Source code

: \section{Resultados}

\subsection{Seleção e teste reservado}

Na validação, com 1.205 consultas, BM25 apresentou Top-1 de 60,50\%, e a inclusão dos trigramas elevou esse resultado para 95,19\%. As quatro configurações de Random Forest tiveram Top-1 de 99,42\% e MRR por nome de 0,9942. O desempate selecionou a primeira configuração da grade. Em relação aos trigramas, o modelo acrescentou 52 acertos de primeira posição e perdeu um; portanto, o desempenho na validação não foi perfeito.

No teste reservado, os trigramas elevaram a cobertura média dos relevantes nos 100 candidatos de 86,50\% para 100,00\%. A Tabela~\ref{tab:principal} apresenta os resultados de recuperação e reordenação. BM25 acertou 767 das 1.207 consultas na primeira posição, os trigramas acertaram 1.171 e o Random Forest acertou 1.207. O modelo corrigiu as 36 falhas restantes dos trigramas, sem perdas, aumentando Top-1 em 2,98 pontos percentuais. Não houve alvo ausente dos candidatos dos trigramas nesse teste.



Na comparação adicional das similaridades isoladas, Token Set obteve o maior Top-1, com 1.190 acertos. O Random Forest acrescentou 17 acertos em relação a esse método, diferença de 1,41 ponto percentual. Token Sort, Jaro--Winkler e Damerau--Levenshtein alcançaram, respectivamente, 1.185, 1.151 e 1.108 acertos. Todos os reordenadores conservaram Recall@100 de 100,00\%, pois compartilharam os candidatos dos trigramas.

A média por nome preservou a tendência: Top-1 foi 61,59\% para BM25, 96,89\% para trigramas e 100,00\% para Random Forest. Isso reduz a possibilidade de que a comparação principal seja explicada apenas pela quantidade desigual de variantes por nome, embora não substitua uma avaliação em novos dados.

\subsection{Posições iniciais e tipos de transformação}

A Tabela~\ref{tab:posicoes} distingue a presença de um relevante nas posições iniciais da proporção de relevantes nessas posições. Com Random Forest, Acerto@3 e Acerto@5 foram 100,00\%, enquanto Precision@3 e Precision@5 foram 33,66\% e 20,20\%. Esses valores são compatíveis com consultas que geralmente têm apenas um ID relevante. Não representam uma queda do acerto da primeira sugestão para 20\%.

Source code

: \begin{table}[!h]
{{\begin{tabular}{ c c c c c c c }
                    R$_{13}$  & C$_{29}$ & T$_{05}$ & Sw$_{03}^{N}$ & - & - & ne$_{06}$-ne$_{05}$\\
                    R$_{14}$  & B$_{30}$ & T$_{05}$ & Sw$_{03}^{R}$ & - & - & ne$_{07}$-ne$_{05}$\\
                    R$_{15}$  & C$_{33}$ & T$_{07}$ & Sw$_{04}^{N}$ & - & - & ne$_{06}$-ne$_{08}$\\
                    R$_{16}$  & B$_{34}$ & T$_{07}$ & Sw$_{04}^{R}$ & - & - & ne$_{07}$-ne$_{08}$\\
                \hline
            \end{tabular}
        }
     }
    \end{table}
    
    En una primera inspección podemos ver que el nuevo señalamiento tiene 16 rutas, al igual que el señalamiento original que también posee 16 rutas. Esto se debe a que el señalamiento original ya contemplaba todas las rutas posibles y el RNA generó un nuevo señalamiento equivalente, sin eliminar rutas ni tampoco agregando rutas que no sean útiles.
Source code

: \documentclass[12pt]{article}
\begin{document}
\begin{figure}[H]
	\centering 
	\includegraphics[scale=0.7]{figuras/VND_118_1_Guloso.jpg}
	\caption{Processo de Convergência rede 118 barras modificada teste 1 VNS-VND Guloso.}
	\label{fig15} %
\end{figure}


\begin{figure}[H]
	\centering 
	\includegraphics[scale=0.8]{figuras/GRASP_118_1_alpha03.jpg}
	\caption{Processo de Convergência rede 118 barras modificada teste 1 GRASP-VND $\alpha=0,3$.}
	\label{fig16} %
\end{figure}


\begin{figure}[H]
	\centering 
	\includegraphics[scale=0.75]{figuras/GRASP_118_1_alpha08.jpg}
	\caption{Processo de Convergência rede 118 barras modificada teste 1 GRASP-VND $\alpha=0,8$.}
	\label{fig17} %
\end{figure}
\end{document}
──────────
_Requirement_: Which lines above include the string "acertos"? Show them.

_Response_:
Na validação, com 1.205 consultas, BM25 apresentou Top-1 de 60,50\%, e a inclusão dos trigramas elevou esse resultado para 95,19\%. As quatro configurações de Random Forest tiveram Top-1 de 99,42\% e MRR por nome de 0,9942. O desempate selecionou a primeira configuração da grade. Em relação aos trigramas, o modelo acrescentou 52 acertos de primeira posição e perdeu um; portanto, o desempenho na validação não foi perfeito.
Na comparação adicional das similaridades isoladas, Token Set obteve o maior Top-1, com 1.190 acertos. O Random Forest acrescentou 17 acertos em relação a esse método, diferença de 1,41 ponto percentual. Token Sort, Jaro--Winkler e Damerau--Levenshtein alcançaram, respectivamente, 1.185, 1.151 e 1.108 acertos. Todos os reordenadores conservaram Recall@100 de 100,00\%, pois compartilharam os candidatos dos trigramas.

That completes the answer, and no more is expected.